• [Task to complete]
Scanning the entries below, copy every line that contains the word "None".

• [Supplied records]
◇ ◇ ◇ ◇ ◇
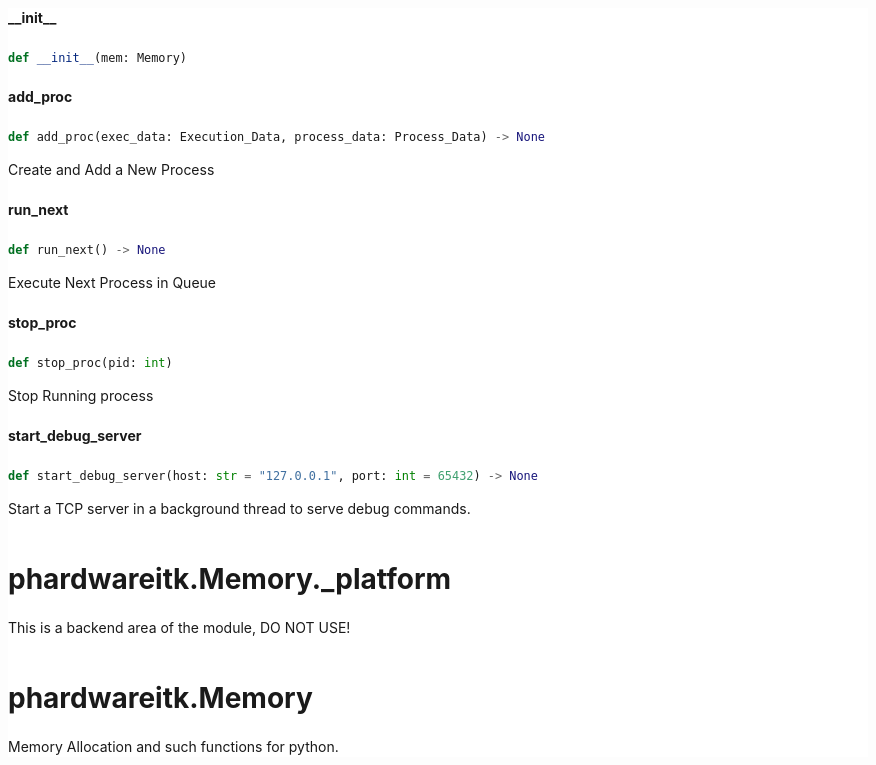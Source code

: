 #### \_\_init\_\_

```python
def __init__(mem: Memory)
```

<a id="phardwareitk.Memory._platform._posix.Process_Manager.add_proc"></a>

#### add\_proc

```python
def add_proc(exec_data: Execution_Data, process_data: Process_Data) -> None
```

Create and Add a New Process

<a id="phardwareitk.Memory._platform._posix.Process_Manager.run_next"></a>

#### run\_next

```python
def run_next() -> None
```

Execute Next Process in Queue

<a id="phardwareitk.Memory._platform._posix.Process_Manager.stop_proc"></a>

#### stop\_proc

```python
def stop_proc(pid: int)
```

Stop Running process

<a id="phardwareitk.Memory._platform._posix.Process_Manager.start_debug_server"></a>

#### start\_debug\_server

```python
def start_debug_server(host: str = "127.0.0.1", port: int = 65432) -> None
```

Start a TCP server in a background thread to serve debug commands.

<a id="phardwareitk.Memory._platform"></a>

# phardwareitk.Memory.\_platform

This is a backend area of the module, DO NOT USE!

<a id="phardwareitk.Memory"></a>

# phardwareitk.Memory

Memory Allocation and such functions for python.

<a id="phardwareitk.Memory.platform"></a>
◇ ◇ ◇ ◇ ◇
• [Exercise result]
def add_proc(exec_data: Execution_Data, process_data: Process_Data) -> None
def run_next() -> None
def start_debug_server(host: str = "127.0.0.1", port: int = 65432) -> None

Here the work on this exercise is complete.